Where Do Our Sexual Fetishes Come From?
Yet, it is difficult to determine how many people have sexual fetishes, as there is often a stigma for disclosing preferences with others. Also, fetishes can differ among people.
While some might be attracted to a specific body part often not viewed as sexual, such as feet, others may become aroused by an object or a specific activity, such as dominance and submission or sadism and masochism.
As fetishes vary widely, many people can feel alone with a sexual interest, which is why they may keep it secret from others.

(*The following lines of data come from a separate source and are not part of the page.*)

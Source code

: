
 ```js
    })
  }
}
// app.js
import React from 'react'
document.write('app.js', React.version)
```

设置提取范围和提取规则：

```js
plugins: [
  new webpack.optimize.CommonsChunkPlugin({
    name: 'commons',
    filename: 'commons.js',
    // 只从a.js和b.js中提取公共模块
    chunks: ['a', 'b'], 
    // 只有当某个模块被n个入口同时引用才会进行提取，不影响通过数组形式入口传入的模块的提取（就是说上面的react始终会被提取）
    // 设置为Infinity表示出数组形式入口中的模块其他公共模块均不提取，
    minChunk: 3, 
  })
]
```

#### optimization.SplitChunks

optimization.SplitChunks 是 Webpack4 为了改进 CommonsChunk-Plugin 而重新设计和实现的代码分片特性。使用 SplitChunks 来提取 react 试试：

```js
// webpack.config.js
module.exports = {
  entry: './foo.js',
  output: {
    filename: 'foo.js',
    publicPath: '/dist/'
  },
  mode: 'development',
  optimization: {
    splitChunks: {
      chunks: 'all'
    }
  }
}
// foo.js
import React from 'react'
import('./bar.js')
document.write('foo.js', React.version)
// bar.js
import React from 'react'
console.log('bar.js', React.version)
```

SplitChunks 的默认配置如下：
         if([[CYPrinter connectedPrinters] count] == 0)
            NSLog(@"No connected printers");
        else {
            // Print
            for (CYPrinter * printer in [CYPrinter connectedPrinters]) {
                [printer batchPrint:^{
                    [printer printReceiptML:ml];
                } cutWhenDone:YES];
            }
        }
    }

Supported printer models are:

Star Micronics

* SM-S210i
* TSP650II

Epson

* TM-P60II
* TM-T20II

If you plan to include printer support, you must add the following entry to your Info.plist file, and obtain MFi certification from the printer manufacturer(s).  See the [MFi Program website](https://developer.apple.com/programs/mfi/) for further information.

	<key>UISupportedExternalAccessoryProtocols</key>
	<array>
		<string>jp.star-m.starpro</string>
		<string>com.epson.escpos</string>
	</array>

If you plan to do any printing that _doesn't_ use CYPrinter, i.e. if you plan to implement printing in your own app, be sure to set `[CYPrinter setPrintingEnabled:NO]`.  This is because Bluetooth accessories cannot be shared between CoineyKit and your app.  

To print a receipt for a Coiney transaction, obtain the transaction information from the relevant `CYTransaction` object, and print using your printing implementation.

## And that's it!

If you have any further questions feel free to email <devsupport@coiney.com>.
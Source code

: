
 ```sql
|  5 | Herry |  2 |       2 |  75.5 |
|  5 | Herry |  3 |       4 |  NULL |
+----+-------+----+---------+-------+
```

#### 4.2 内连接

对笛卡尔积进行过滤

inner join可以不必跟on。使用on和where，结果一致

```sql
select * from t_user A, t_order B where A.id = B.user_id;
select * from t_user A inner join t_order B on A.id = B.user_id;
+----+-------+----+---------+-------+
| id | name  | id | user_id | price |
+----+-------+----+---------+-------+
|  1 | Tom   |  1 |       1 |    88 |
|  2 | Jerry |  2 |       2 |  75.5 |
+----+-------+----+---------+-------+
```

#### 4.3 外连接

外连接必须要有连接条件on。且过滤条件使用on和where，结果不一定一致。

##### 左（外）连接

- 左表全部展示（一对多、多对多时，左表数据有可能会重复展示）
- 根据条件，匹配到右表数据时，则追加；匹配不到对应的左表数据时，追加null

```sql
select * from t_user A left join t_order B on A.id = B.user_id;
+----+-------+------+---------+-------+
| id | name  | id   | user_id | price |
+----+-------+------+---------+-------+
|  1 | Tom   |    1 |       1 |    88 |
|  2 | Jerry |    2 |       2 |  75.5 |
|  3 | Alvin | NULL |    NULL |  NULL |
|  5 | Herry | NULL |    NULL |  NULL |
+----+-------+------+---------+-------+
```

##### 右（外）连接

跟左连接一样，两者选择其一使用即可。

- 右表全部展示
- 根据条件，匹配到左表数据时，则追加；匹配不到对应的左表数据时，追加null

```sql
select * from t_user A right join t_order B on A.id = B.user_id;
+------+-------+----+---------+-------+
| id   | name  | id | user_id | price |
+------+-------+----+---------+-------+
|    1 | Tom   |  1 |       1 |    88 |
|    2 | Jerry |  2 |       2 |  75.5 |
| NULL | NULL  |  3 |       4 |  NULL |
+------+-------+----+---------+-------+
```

If you have a specific sexual interest, you might wonder how it developed. If so, continue reading to learn where sexual fetishes come from.
Signals Crossing Theory
Signals crossing theory is a primary theory behind why people can develop specific fetishes, which might explain foot fetishism. It is believed senses in the human brain are mapped, and specific brain locations will correlate to specific body parts. A perfect example is the brain feeling triggered when genitals are stimulated, and part of the brain may be mapped to the feet, causing an interaction or overlap in neurons.
Due to the map overlap, feet can cause a person to feel sexually aroused, and they may have a desire to look, touch, or smell their own or another’s feet. Signals crossings theory is one of the best explanations behind foot fetishism, one of the most common sexual fetishes.
Early Childhood Imprinting
It might surprise you to learn that your childhood may have determined your sexual fetishes in adulthood. Early childhood imprinting theory features two theories: conditioning theory and trauma theory.
The conditioning model states that fetishes can develop when a stimulus supports a person’s sexual thoughts during their youth. For example, various studies have found that people may feel aroused when a non-sexual object, such as a specific clothing item, is paired with a sexually explicit photograph. It might be the reason why some people become aroused at the sight of a clothing item during sexual activity, such as a pair of high heels.
The trauma model states that fetishes may be determined by an emotional or physically traumatic experience during a person’s youth. For example, they might have grown up in a sexually restrictive home or have unresolved emotions from their childhood.
However, sex experts don’t believe that the conditioning and trauma theories are responsible for all kinks and fetishes, as not everyone develops a sexual interest in a specific object, item of clothing, or activity, such as age play.
Pavlovian conditioning is one theory behind kinks and fetishes. A 1960 study provided heterosexual men with various images of boots followed by shots of naked women. After repeating the process, the researchers found that men experienced sexual arousal when looking at boots.
Exposure to objects or imagery when sexually aroused could trigger a desire when viewing them outside of a sexual environment. As the brain will link the random object to sexual excitement, a person can develop a unique or common fetish. Also, people with high sex drives are more likely to develop fetishes, as they will be exposed to more objects or images when aroused, which they will then associate with sex.
Pain is a common sexual fetish for many people, especially those who enjoy bondage, submission, or sadomasochism. It is a common sexual interest among many people, and various studies have found a link between pain and sexual pleasure. Both require the release of the same neurotransmitters and brain chemicals, including serotonin and endorphins. As a result, the chemicals might cause some people to experience the enjoyment of pain during intercourse.
The Gross-Out Theory
The gross-out theory states that people may become more liberal when in a heightened state of sexual arousal. What they might view as disgusting in everyday life, they may enjoy during a sexual act. For example, they might enjoy otherwise repulsive objects or fluids, such as urine, feet, or spit.
If the gross-out theory is correct, it could explain why many people enjoy golden showers. Also, a person might be more likely to embark on a sexual act they wouldn’t ordinarily consider, such as watching a partner having sex with someone else. If they enjoyed the act once, they might want to explore the stimulus again by repeating the act or building on it, which will create a sexual fetish.
As you can see, there isn’t one cause of fetishes, as different factors can determine a person’s sexual interest, which may vary from role-playing, foot fetishism, or intercourse with a submissive partner. While studies have provided an insight into the cause of various sexual fetishes, there is no concrete evidence about how sexual interests and fantasies develop.
What’s most important is people embark on sexual activities that are positive for their physical and mental health. Also, others involved must consent to an act, and a safe word should be agreed to protect everyone’s boundaries and enjoyment. If you still have questions about a kink or fetish, it might help to book an appointment with an experienced sex therapist to gain a deeper insight into your fantasies and interests.
However, you can trust you’re not alone with a sexual fetish, as many people might have a similar interest to you. Remember, there is no right or wrong way to have sex, and enjoyment can extend to more than sexual attractiveness underneath the sheets. It doesn’t matter if you want to role play with your partner, wear a particular item of clothing during sex, or use dildos to improve your pleasure. There’s no reason to feel ashamed of fun, unique sex with a partner.